Associar essa busca a um estilo de vida, nos ajuda alcançar o equilíbrio necessário para enfrentar os desafios do dia-a-dia.
Com essa filosofia em mente, partimos para Cabo Verde no dia 23 de
fevereiro, para uma missão de exploração.
Cabo Verde fica na região do Atlântico Norte, a cerca de 400 quilômetros do continente africano. Colonizada pelos portugueses, a ilha recebe um grande fluxo de europeus e imigrantes afros, o que contribui para a face multicultural do povo local.
Nossa equipe era formada pelos atletas profissionais Gustavo Foerster, Ygon Maia e Célio Beleza, além do fotógrafo Paulo André e do diretor de arte Gilberto Paiva. No comando da missão estava o diretor de marketing, Rafael Forti, que por meio da Smolder viabilizou a realização do projeto.
Nos primeiros dias desbravamos o pico de Ponta Preta, famoso por suas longas, rápidas e perigosas direitas. Uma rasa bancada de coral faz com que a onda quebre perfeita e abra uma parede azul.
Na sequência, nossa expedição partiu para o extremo Norte e seguindo as dicas dos locais fomos para Lillte Hookipa. O pico tem esse nome por parecer muito com a praia havaiana.

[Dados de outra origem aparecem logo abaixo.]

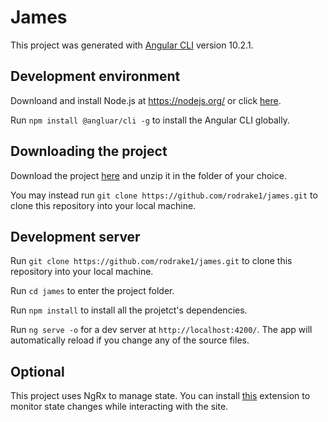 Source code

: # James

This project was generated with [Angular CLI](https://github.com/angular/angular-cli) version 10.2.1.

## Development environment

Downloand and install Node.js at https://nodejs.org/ or click [here](https://nodejs.org/dist/v14.15.4/node-v14.15.4-x64.msi).

Run `npm install @angluar/cli -g` to install the Angular CLI globally.

## Downloading the project

Download  the project [here](https://github.com/rodrake1/james/archive/master.zip) and unzip it in the folder of your choice.

You may instead run `git clone https://github.com/rodrake1/james.git` to clone this repository into your local machine.

## Development server

Run `git clone https://github.com/rodrake1/james.git` to clone this repository into your local machine.

Run `cd james` to enter the project folder.

Run `npm install` to install all the projetct's dependencies.

Run `ng serve -o` for a dev server at `http://localhost:4200/`. The app will automatically reload if you change any of the source files.

## Optional

This project uses NgRx to manage state. You can install [this](https://chrome.google.com/webstore/detail/redux-devtools/lmhkpmbekcpmknklioeibfkpmmfibljd) extension to monitor state changes while interacting with the site.
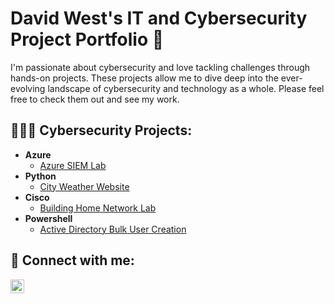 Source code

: <h1>David West's IT and Cybersecurity Project Portfolio 🔐 </h1>
I'm passionate about cybersecurity and love tackling challenges through hands-on projects. These projects allow me to dive deep into the ever-evolving landscape of cybersecurity and technology as a whole. Please feel free to check them out and see my work.
<h2>👨🏻‍💻 Cybersecurity Projects:</h2>

- <b>Azure</b>
  - [Azure SIEM Lab](https://github.com/davidwest1/AzureSIEMLab)
- <b>Python</b>
  - [City Weather Website](https://github.com/davidwest1/CityWeatherWebsite)
- <b>Cisco</b>
  - [Building Home Network Lab](https://github.com/davidwest1/BuildingNetworkLab)
- <b>Powershell</b>
  - [Active Directory Bulk User Creation](https://github.com/davidwest1/ActiveDirectoryLab/tree/main)


<h2> 🤳 Connect with me:</h2>

[<img align="left" alt="DavidWest | LinkedIn" width="22px" src="https://cdn.jsdelivr.net/npm/simple-icons@v3/icons/linkedin.svg" />][linkedin]


[linkedin]: https://linkedin.com/in/davidwest24

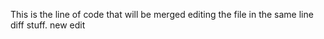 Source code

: This is the line of code that will be merged
editing the file in the same line diff stuff.
new edit
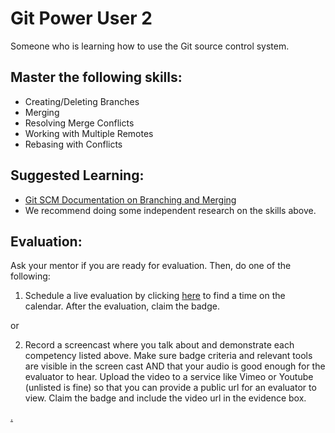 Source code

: # Git Power User 2

Someone who is learning how to use the Git source control system.

## Master the following skills:

* Creating/Deleting Branches
* Merging 
* Resolving Merge Conflicts
* Working with Multiple Remotes
* Rebasing with Conflicts

## Suggested Learning:
* [Git SCM Documentation on Branching and Merging](https://git-scm.com/book/en/v2/Git-Branching-Basic-Branching-and-Merging)
* We recommend doing some independent research on the skills above.

## Evaluation:

Ask your mentor if you are ready for evaluation. Then, do one of the following:

1. Schedule a live evaluation by clicking [here](https://calendly.com/codex-academy/level-2-mastery-evaluation?a1=Git%20Power%20User%201&a2=MjR9Jm2rTGmkiB5HTMlHJA) to find a time on the calendar. After the evaluation, claim the badge.

or

2. Record a screencast where you talk about and demonstrate each competency listed above. Make sure badge criteria and relevant tools are visible in the screen cast AND that your audio is good enough for the evaluator to hear. Upload the video to a service like Vimeo or Youtube (unlisted is fine) so that you can provide a public url for an evaluator to view. Claim the badge and include the video url in the evidence box.

[.](level-2) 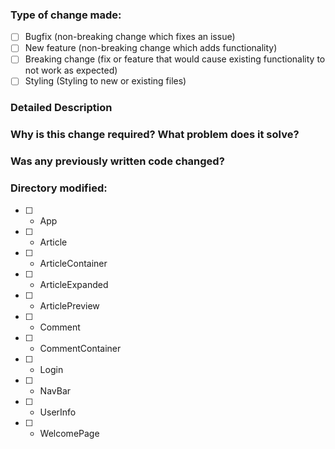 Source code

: ### Type of change made:

- [ ] Bugfix (non-breaking change which fixes an issue)
- [ ] New feature (non-breaking change which adds functionality)
- [ ] Breaking change (fix or feature that would cause existing functionality to not work as expected)
- [ ] Styling (Styling to new or existing files)

### Detailed Description

### Why is this change required? What problem does it solve?

### Was any previously written code changed?

### Directory modified:

- [ ] - App
- [ ] - Article
- [ ] - ArticleContainer
- [ ] - ArticleExpanded
- [ ] - ArticlePreview
- [ ] - Comment
- [ ] - CommentContainer
- [ ] - Login
- [ ] - NavBar
- [ ] - UserInfo
- [ ] - WelcomePage
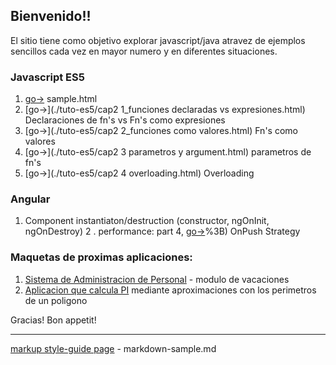 ## Bienvenido!!

El sitio tiene como objetivo explorar javascript/java atravez de ejemplos sencillos cada vez en mayor numero y en diferentes situaciones.


### Javascript ES5
1. [go->](./sample.html) sample.html
2. [go->](./tuto-es5/cap2 1_funciones declaradas vs expresiones.html) Declaraciones de fn's vs Fn's como expresiones
3. [go->](./tuto-es5/cap2 2_funciones como valores.html) Fn's como valores
4. [go->](./tuto-es5/cap2 3 parametros y argument.html) parametros de fn's
5. [go->](./tuto-es5/cap2 4 overloading.html) Overloading

### Angular
1. Component instantiaton/destruction (constructor, ngOnInit, ngOnDestroy)
2 .  performance: part 4, [go->](https://blog.ninja-squad.com/2018/09/27/angular-performances-part-4/#:~:text=Angular%20offers%20another%20change%20detection,of%20the%20inputs%20changes)%3B) OnPush Strategy

### Maquetas de proximas aplicaciones:
1. [Sistema de Administracion de Personal](./sysvac/login.html) - modulo de vacaciones 
2. [Aplicacion que calcula PI](https://raw.githubusercontent.com/israel-altamira/8_math/matematicas/math/src/app/app.component.ts) mediante aproximaciones con los perimetros de un poligono

Gracias! Bon appetit!

--------------------------------------------------------------------------------

[markup style-guide page](markdown-sample.md) - markdown-sample.md<br>
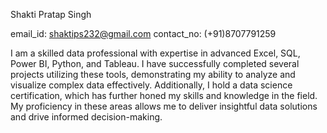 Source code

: Shakti Pratap Singh

email_id: shaktips232@gmail.com
contact_no: (+91)8707791259

I am a skilled data professional with expertise in advanced Excel, SQL, Power BI, Python, and Tableau. I have successfully completed several projects utilizing these tools, demonstrating my ability to analyze and visualize complex data effectively. Additionally, I hold a data science certification, which has further honed my skills and knowledge in the field. My proficiency in these areas allows me to deliver insightful data solutions and drive informed decision-making.
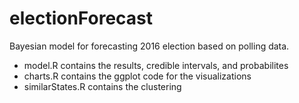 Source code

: # electionForecast
Bayesian model for forecasting 2016 election based on polling data.

* model.R contains the results, credible intervals, and probabilites
* charts.R contains the ggplot code for the visualizations
* similarStates.R contains the clustering
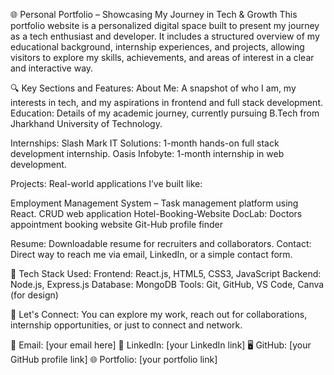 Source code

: 🌐 Personal Portfolio – Showcasing My Journey in Tech & Growth
This portfolio website is a personalized digital space built to present my journey as a tech enthusiast and developer. It includes a structured overview of my educational background, internship experiences, and projects, allowing visitors to explore my skills, achievements, and areas of interest in a clear and interactive way.

🔍 Key Sections and Features:
About Me: A snapshot of who I am, my interests in tech, and my aspirations in frontend and full stack development.
Education: Details of my academic journey, currently pursuing B.Tech from Jharkhand University of Technology.

Internships:
Slash Mark IT Solutions: 1-month hands-on full stack development internship.
Oasis Infobyte: 1-month internship in web development.

Projects: Real-world applications I’ve built like:

Employment Management System – Task management platform using React.
CRUD web application
Hotel-Booking-Website
DocLab: Doctors appointment booking website
Git-Hub profile finder

Resume: Downloadable resume for recruiters and collaborators.
Contact: Direct way to reach me via email, LinkedIn, or a simple contact form.

🔧 Tech Stack Used:
Frontend: React.js, HTML5, CSS3, JavaScript
Backend: Node.js, Express.js
Database: MongoDB
Tools: Git, GitHub, VS Code, Canva (for design)

🤝 Let's Connect:
You can explore my work, reach out for collaborations, internship opportunities, or just to connect and network.

📧 Email: [your email here]
💼 LinkedIn: [your LinkedIn link]
🖥️ GitHub: [your GitHub profile link]
🌐 Portfolio: [your portfolio link]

Direitas com boa formação quebravam no local. Ao fundo, altas ondas quebravam em Cural Joul, o pico mais sinistro da ilha. Quando o swell baixou, resolvemos passar um dia em Kitebeach, uma praia bem popular para o Kite.
Depois partimos para a Baia de Shark Bay, que leva esse nome devido à quantidade de tubarões que podem ser vistos por ali.
Já no último dia da trip fizemos uma breve caída no Sul, perto da Vila de Santa Maria, no pico de Ponta Leme. Com a sensação de missão cumprida, o objetivo era relaxar.
Cabo Verde vai ficar na memória. Os amigos locais, paisagem desértica e ondas azuis, tudo isso será difícil de esquecer. Velejar sobre as ondas incríveis que o arquipélago proporciona foi uma grande experiência para os atletas e também para quem fotografava e filmava.